In interviewing the Uighur detainees, I learned that they were at
first quite elated to have been transferred into American custody.
The Uighurs greatly admired America’s commitment to the rule of
law and human rights — values that they believed epitomized the
United States. They understood that the American military would
need to hold them briefly for questioning. But, they also believed
that the Americans knew that the American military would release
them upon realizing that their enemy was China and not the United
States. The Uighurs saw the United States as their great
friend.
The Uighurs were wrong. The American military did not release
them. At Guantánamo, the Uighurs were physically and
psychologically tortured, just like the other Guantánamo
detainees. The American military held the Uighurs in Guantánamo
for years, some for more than a decade.
Because China considered the Uighurs terrorists, and would execute
them if they were returned, the United States had to find
countries that would accept them upon their release.
Unfortunately, even after the Uighurs were transferred to other
countries, they still could not be reunited with their families.

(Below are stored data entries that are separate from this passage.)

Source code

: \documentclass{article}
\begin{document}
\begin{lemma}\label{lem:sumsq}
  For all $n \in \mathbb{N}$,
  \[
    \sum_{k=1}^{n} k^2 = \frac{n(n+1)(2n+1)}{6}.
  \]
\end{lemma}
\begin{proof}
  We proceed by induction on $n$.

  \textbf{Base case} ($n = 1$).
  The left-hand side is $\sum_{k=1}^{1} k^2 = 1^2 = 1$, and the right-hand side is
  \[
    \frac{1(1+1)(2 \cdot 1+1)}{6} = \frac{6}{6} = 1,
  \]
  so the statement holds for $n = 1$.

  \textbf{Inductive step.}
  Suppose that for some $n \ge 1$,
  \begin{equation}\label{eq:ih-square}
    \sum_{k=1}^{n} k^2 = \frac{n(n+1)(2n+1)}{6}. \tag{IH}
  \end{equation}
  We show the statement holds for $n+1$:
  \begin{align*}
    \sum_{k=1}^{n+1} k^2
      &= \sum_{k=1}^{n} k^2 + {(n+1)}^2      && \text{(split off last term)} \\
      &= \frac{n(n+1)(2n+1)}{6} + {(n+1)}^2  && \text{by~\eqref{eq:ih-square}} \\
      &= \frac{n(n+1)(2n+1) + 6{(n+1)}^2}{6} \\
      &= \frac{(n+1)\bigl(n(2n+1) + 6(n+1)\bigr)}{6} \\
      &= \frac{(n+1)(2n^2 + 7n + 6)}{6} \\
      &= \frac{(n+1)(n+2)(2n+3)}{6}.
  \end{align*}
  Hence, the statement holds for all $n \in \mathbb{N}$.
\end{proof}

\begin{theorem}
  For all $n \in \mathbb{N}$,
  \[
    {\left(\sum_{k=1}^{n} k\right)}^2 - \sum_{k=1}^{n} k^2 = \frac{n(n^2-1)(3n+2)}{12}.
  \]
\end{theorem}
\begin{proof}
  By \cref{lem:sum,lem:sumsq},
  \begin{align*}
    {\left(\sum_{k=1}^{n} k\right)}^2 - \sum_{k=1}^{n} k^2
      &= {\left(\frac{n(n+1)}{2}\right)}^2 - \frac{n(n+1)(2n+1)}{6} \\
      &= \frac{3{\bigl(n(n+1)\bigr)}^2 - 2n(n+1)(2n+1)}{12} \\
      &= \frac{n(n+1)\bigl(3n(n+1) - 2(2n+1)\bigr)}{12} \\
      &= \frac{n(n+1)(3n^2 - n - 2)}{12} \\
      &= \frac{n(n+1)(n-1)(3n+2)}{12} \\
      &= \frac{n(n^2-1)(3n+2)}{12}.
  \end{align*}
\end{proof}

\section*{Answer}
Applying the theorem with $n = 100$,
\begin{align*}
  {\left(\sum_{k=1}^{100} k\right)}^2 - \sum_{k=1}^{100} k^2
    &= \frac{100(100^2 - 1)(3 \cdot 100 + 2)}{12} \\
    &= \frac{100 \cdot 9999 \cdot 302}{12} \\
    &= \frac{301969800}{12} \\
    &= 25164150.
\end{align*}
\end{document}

China would not permit the families of the detainees to leave
China to reunite with their sons, fathers, and husbands who had
been held in Guantánamo.
Fast forward to March 2019, when I moderated a panel discussion on
China’s detention of more than one million Uighurs in detention
camps, and on the destruction of the Uighur culture in China
today. The panel included Uighur translator Rushan Abbas. Abbas
had been born into a Uighur family in Urumqi, the capital of
Xinjiang. In 1989, at age 21, she emigrated to the United
States and enrolled at Washington State University. After the
terrorist attacks on September 11, 2001, the United States
government hired her to serve as the official Uighur interpreter.
One year later, she quit and began her work with the attorneys
representing the 22 Uighurs held in Guantánamo.
I got to know Rushan Abbas quite well over the decade of our
Witness to Guantánamo work. She had arranged for Witness to
Guantánamo to travel to five countries to interview 13 of the 22
Uighurs who had been detainees in Guantánamo.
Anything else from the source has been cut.